▶ **TASK DESCRIPTION**:
From the records below, set down exactly the lines starting with the line that contains "[PointSize](/Python/Visualization/PointSize) | vtkActor" and going on through the line that contains "[StreamLines](/Python/Visualization/StreamLines) | vtkStreamLine". Nothing else is wanted.

↓

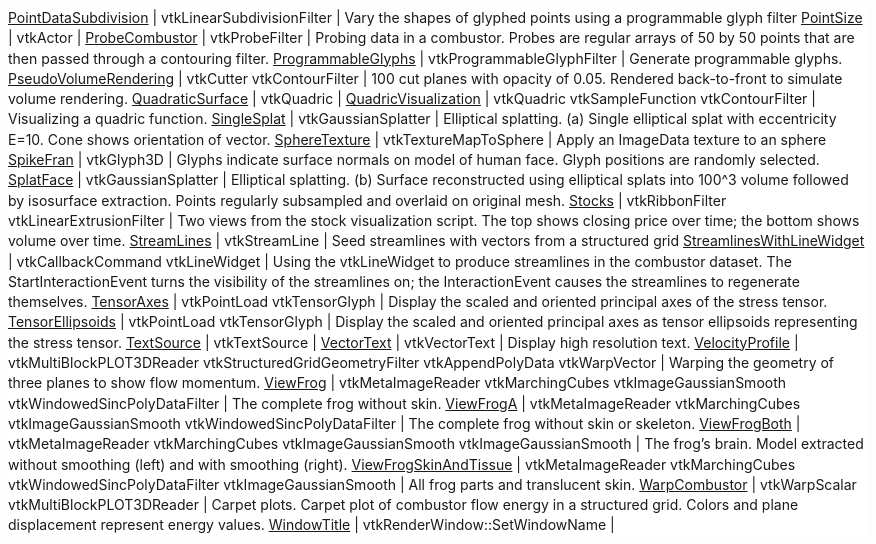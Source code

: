 [PointDataSubdivision](/Python/Visualization/PointDataSubdivision) | vtkLinearSubdivisionFilter | Vary the shapes of glyphed points using a programmable glyph filter
[PointSize](/Python/Visualization/PointSize) | vtkActor |
[ProbeCombustor](/Python/VisualizationAlgorithms/ProbeCombustor) | vtkProbeFilter | Probing data in a combustor.  Probes are regular arrays of 50 by 50 points that are then passed through a contouring filter.
[ProgrammableGlyphs](/Python/Visualization/ProgrammableGlyphs) | vtkProgrammableGlyphFilter | Generate programmable glyphs.
[PseudoVolumeRendering](/Python/VolumeRendering/PseudoVolumeRendering) | vtkCutter vtkContourFilter | 100 cut planes with opacity of 0.05. Rendered back-to-front to simulate volume rendering.
[QuadraticSurface](/Python/Visualization/QuadraticSurface) | vtkQuadric |
[QuadricVisualization](/Python/Visualization/QuadricVisualization) | vtkQuadric vtkSampleFunction vtkContourFilter | Visualizing a quadric function.
[SingleSplat](/Python/VisualizationAlgorithms/SingleSplat) | vtkGaussianSplatter | Elliptical splatting. (a) Single elliptical splat with eccentricity E=10.  Cone shows orientation of vector.
[SphereTexture](/Python/Visualization/SphereTexture) | vtkTextureMapToSphere | Apply an ImageData texture to an sphere
[SpikeFran](/Python/VisualizationAlgorithms/SpikeFran) | vtkGlyph3D | Glyphs indicate surface normals on model of human face. Glyph positions are randomly selected.
[SplatFace](/Python/VisualizationAlgorithms/SplatFace) | vtkGaussianSplatter | Elliptical splatting. (b) Surface reconstructed using elliptical splats into 100^3 volume followed by isosurface extraction. Points regularly subsampled and overlaid on original mesh.
[Stocks](/Python/VisualizationAlgorithms/Stocks) | vtkRibbonFilter vtkLinearExtrusionFilter | Two views from the stock visualization script. The top shows closing price over time; the bottom shows volume over time.
[StreamLines](/Python/Visualization/StreamLines) | vtkStreamLine | Seed streamlines with vectors from a structured grid
[StreamlinesWithLineWidget](/Python/VisualizationAlgorithms/StreamlinesWithLineWidget) | vtkCallbackCommand vtkLineWidget | Using the vtkLineWidget to produce streamlines in the combustor dataset.  The StartInteractionEvent turns the visibility of the streamlines on; the InteractionEvent causes the streamlines to regenerate themselves.
[TensorAxes](/Python/VisualizationAlgorithms/TensorAxes) | vtkPointLoad vtkTensorGlyph | Display the scaled and oriented principal axes of the stress tensor.
[TensorEllipsoids](/Python/VisualizationAlgorithms/TensorEllipsoids) | vtkPointLoad vtkTensorGlyph | Display the scaled and oriented principal axes as tensor ellipsoids representing the stress tensor.
[TextSource](/Python/Visualization/TextSource) | vtkTextSource |
[VectorText](/Python/Visualization/VectorText) | vtkVectorText | Display high resolution text.
[VelocityProfile](/Python/VisualizationAlgorithms/VelocityProfile) | vtkMultiBlockPLOT3DReader vtkStructuredGridGeometryFilter vtkAppendPolyData vtkWarpVector | Warping the geometry of three planes to show flow momentum.
[ViewFrog](/Python/Visualization/ViewFrog) | vtkMetaImageReader vtkMarchingCubes vtkImageGaussianSmooth vtkWindowedSincPolyDataFilter | The complete frog without skin.
[ViewFrogA](/Python/Visualization/ViewFrogA) | vtkMetaImageReader vtkMarchingCubes vtkImageGaussianSmooth vtkWindowedSincPolyDataFilter | The complete frog without skin or skeleton.
[ViewFrogBoth](/Python/Visualization/ViewFrogBoth) | vtkMetaImageReader vtkMarchingCubes vtkImageGaussianSmooth vtkImageGaussianSmooth | The frog’s brain. Model extracted without smoothing (left) and with smoothing (right).
[ViewFrogSkinAndTissue](/Python/Visualization/ViewFrogSkinAndTissue) | vtkMetaImageReader vtkMarchingCubes vtkWindowedSincPolyDataFilter vtkImageGaussianSmooth | All frog parts and translucent skin.
[WarpCombustor](/Python/VisualizationAlgorithms/WarpCombustor) | vtkWarpScalar vtkMultiBlockPLOT3DReader | Carpet plots. Carpet plot of combustor flow energy in a structured grid. Colors and plane displacement represent energy values.
[WindowTitle](/Python/Visualization/WindowTitle) | vtkRenderWindow::SetWindowName |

↑

▶ **RESPONSE BELOW**:
[PointSize](/Python/Visualization/PointSize) | vtkActor |
[ProbeCombustor](/Python/VisualizationAlgorithms/ProbeCombustor) | vtkProbeFilter | Probing data in a combustor.  Probes are regular arrays of 50 by 50 points that are then passed through a contouring filter.
[ProgrammableGlyphs](/Python/Visualization/ProgrammableGlyphs) | vtkProgrammableGlyphFilter | Generate programmable glyphs.
[PseudoVolumeRendering](/Python/VolumeRendering/PseudoVolumeRendering) | vtkCutter vtkContourFilter | 100 cut planes with opacity of 0.05. Rendered back-to-front to simulate volume rendering.
[QuadraticSurface](/Python/Visualization/QuadraticSurface) | vtkQuadric |
[QuadricVisualization](/Python/Visualization/QuadricVisualization) | vtkQuadric vtkSampleFunction vtkContourFilter | Visualizing a quadric function.
[SingleSplat](/Python/VisualizationAlgorithms/SingleSplat) | vtkGaussianSplatter | Elliptical splatting. (a) Single elliptical splat with eccentricity E=10.  Cone shows orientation of vector.
[SphereTexture](/Python/Visualization/SphereTexture) | vtkTextureMapToSphere | Apply an ImageData texture to an sphere
[SpikeFran](/Python/VisualizationAlgorithms/SpikeFran) | vtkGlyph3D | Glyphs indicate surface normals on model of human face. Glyph positions are randomly selected.
[SplatFace](/Python/VisualizationAlgorithms/SplatFace) | vtkGaussianSplatter | Elliptical splatting. (b) Surface reconstructed using elliptical splats into 100^3 volume followed by isosurface extraction. Points regularly subsampled and overlaid on original mesh.
[Stocks](/Python/VisualizationAlgorithms/Stocks) | vtkRibbonFilter vtkLinearExtrusionFilter | Two views from the stock visualization script. The top shows closing price over time; the bottom shows volume over time.
[StreamLines](/Python/Visualization/StreamLines) | vtkStreamLine | Seed streamlines with vectors from a structured grid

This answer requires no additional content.